Task item -
Across the records that follow, determine how many lines contain "panel" and give only the resulting number.

Input data -

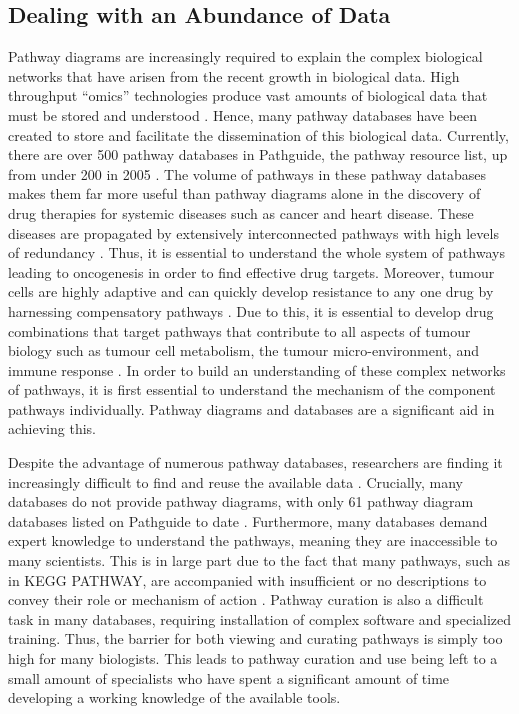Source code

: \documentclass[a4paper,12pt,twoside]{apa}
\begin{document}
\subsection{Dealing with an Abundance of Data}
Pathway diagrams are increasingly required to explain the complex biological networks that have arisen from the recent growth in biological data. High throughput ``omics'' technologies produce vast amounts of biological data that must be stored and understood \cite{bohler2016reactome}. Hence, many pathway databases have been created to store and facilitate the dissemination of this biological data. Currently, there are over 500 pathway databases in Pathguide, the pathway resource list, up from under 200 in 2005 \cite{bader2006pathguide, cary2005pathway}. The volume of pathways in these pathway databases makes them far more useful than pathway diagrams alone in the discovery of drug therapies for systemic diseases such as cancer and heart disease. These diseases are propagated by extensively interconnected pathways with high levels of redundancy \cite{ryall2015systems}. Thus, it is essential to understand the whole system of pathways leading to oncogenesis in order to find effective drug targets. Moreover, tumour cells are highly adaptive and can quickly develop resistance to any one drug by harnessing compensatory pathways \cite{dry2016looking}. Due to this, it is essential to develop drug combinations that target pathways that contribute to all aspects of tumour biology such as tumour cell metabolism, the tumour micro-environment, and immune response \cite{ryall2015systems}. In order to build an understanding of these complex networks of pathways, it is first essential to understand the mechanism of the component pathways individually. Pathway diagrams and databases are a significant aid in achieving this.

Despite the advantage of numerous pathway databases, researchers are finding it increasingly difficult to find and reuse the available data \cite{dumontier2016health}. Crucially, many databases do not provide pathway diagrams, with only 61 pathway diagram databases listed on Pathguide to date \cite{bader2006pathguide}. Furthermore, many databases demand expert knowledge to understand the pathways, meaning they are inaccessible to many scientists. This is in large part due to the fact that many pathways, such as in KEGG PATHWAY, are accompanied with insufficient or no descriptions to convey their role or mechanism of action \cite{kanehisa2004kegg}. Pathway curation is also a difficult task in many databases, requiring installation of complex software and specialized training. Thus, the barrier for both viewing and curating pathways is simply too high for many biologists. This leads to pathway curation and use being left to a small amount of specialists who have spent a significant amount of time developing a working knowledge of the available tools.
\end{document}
* * *
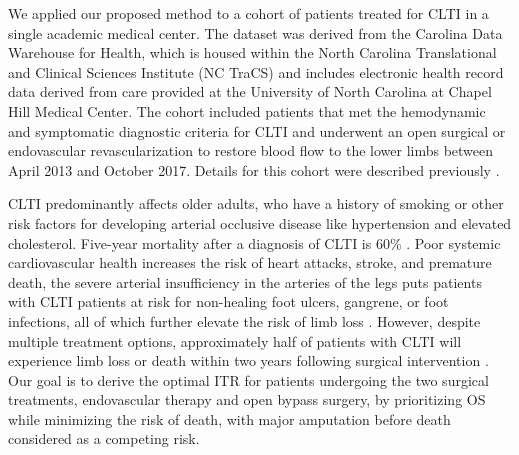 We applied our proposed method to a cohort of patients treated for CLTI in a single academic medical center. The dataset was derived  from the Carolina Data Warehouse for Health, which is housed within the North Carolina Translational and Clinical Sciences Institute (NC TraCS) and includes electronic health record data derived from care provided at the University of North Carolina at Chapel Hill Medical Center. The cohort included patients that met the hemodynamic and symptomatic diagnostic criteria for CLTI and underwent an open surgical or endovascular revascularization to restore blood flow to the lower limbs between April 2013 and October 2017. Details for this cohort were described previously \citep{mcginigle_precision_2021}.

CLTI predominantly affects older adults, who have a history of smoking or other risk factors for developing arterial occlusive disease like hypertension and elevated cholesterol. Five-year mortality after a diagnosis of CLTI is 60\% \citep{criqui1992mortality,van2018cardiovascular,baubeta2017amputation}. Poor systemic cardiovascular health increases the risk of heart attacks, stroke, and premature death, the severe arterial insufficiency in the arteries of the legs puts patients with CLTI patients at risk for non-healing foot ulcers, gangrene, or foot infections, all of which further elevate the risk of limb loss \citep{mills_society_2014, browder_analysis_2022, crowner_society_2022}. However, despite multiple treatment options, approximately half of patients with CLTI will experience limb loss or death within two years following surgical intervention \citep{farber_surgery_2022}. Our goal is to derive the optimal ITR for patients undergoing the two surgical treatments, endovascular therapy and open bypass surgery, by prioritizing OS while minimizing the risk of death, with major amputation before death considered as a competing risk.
==
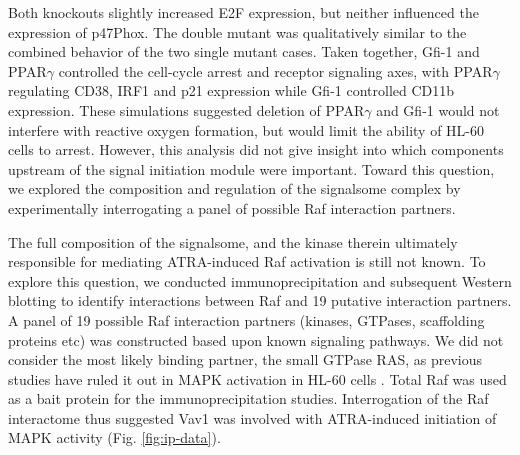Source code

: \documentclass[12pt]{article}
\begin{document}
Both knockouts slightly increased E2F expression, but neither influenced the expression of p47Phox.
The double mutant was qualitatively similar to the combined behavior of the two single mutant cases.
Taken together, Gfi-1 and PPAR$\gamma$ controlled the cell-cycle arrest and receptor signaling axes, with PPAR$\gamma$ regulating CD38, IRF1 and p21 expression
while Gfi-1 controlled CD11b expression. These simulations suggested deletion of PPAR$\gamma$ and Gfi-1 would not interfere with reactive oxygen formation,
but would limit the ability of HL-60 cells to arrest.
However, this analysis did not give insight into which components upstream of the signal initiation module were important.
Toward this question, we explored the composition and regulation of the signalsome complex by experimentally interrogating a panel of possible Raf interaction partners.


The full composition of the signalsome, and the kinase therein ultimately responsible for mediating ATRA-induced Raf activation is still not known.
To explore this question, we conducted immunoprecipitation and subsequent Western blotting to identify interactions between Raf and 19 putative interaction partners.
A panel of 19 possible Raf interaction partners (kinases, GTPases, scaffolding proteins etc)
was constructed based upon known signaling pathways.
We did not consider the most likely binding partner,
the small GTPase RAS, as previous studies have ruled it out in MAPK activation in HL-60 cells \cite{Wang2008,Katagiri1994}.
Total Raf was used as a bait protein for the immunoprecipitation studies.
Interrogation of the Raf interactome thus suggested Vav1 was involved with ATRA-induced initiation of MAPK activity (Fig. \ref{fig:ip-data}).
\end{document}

Task solution -
2